*Problem to work on*:
Exactly as written, transcribe the data that follows.
*-*-*
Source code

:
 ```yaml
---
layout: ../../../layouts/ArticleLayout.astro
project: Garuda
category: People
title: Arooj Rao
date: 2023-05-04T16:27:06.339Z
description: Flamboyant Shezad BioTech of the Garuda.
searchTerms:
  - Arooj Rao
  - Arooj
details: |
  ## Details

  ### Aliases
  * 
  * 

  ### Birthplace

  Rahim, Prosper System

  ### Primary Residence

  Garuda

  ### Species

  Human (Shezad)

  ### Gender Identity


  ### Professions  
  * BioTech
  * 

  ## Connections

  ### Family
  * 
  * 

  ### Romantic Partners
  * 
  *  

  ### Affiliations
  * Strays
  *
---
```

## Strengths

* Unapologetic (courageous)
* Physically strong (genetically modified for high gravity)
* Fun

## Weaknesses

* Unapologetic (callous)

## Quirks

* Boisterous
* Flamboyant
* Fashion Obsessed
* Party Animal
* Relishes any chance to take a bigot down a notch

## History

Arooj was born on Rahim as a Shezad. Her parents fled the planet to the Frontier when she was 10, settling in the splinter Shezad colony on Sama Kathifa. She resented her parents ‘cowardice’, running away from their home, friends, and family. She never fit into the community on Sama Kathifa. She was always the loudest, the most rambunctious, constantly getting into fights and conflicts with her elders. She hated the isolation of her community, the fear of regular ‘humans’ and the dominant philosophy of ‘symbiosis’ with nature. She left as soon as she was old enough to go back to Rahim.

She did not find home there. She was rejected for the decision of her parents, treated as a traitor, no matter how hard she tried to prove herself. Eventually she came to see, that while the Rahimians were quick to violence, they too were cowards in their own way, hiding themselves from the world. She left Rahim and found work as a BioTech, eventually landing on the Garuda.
*-*-*
*Task response*:
Source code

:
 ```yaml
---
layout: ../../../layouts/ArticleLayout.astro
project: Garuda
category: People
title: Arooj Rao
date: 2023-05-04T16:27:06.339Z
description: Flamboyant Shezad BioTech of the Garuda.
searchTerms:
  - Arooj Rao
  - Arooj
details: |
  ## Details

  ### Aliases
  * 
  * 

  ### Birthplace

  Rahim, Prosper System

  ### Primary Residence

  Garuda

  ### Species

  Human (Shezad)

  ### Gender Identity


  ### Professions  
  * BioTech
  * 

  ## Connections

  ### Family
  * 
  * 

  ### Romantic Partners
  * 
  *  

  ### Affiliations
  * Strays
  *
---
```

## Strengths

* Unapologetic (courageous)
* Physically strong (genetically modified for high gravity)
* Fun

## Weaknesses

* Unapologetic (callous)

## Quirks

* Boisterous
* Flamboyant
* Fashion Obsessed
* Party Animal
* Relishes any chance to take a bigot down a notch

## History

Arooj was born on Rahim as a Shezad. Her parents fled the planet to the Frontier when she was 10, settling in the splinter Shezad colony on Sama Kathifa. She resented her parents ‘cowardice’, running away from their home, friends, and family. She never fit into the community on Sama Kathifa. She was always the loudest, the most rambunctious, constantly getting into fights and conflicts with her elders. She hated the isolation of her community, the fear of regular ‘humans’ and the dominant philosophy of ‘symbiosis’ with nature. She left as soon as she was old enough to go back to Rahim.

She did not find home there. She was rejected for the decision of her parents, treated as a traitor, no matter how hard she tried to prove herself. Eventually she came to see, that while the Rahimians were quick to violence, they too were cowards in their own way, hiding themselves from the world. She left Rahim and found work as a BioTech, eventually landing on the Garuda.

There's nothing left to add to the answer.